:: MATERIAL SUPPLIED ::
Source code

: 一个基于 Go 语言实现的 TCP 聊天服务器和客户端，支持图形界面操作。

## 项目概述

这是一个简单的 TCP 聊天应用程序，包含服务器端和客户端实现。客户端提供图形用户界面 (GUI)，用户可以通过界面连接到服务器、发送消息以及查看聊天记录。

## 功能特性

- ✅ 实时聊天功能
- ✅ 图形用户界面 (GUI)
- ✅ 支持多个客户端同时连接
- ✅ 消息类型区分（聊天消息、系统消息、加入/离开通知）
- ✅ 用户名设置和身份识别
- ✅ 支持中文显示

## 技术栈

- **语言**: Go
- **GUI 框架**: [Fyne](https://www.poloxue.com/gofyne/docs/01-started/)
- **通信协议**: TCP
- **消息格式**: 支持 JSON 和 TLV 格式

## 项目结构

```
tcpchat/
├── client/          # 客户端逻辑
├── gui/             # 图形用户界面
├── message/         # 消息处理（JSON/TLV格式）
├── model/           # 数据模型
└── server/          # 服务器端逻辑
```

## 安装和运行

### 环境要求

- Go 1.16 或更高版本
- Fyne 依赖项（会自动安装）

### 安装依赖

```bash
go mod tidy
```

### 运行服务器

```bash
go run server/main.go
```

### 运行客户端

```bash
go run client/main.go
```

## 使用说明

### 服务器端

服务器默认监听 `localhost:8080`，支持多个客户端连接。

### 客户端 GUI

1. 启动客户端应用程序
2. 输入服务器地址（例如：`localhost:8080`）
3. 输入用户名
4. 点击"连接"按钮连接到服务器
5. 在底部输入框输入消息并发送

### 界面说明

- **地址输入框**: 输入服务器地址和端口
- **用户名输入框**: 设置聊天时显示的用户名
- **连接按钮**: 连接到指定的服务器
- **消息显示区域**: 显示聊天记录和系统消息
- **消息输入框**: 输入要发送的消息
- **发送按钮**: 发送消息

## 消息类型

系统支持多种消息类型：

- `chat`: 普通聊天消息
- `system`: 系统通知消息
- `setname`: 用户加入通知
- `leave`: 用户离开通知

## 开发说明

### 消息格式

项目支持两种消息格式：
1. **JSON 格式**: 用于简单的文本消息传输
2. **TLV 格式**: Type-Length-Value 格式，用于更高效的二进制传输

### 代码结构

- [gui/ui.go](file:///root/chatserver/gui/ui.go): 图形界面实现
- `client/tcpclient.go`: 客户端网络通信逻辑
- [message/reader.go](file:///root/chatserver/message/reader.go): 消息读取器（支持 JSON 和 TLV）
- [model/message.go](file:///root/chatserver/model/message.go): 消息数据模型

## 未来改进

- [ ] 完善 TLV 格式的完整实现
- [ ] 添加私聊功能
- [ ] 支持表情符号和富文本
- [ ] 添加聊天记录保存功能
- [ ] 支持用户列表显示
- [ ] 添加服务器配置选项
:::
### WHAT IS EXPECTED
Print nothing but the lines from the line with "- [ ] 完善 TLV 格式的完整实现" to the last line of the records above. Both of those lines count.

### FINISHED EXERCISE
- [ ] 完善 TLV 格式的完整实现
- [ ] 添加私聊功能
- [ ] 支持表情符号和富文本
- [ ] 添加聊天记录保存功能
- [ ] 支持用户列表显示
- [ ] 添加服务器配置选项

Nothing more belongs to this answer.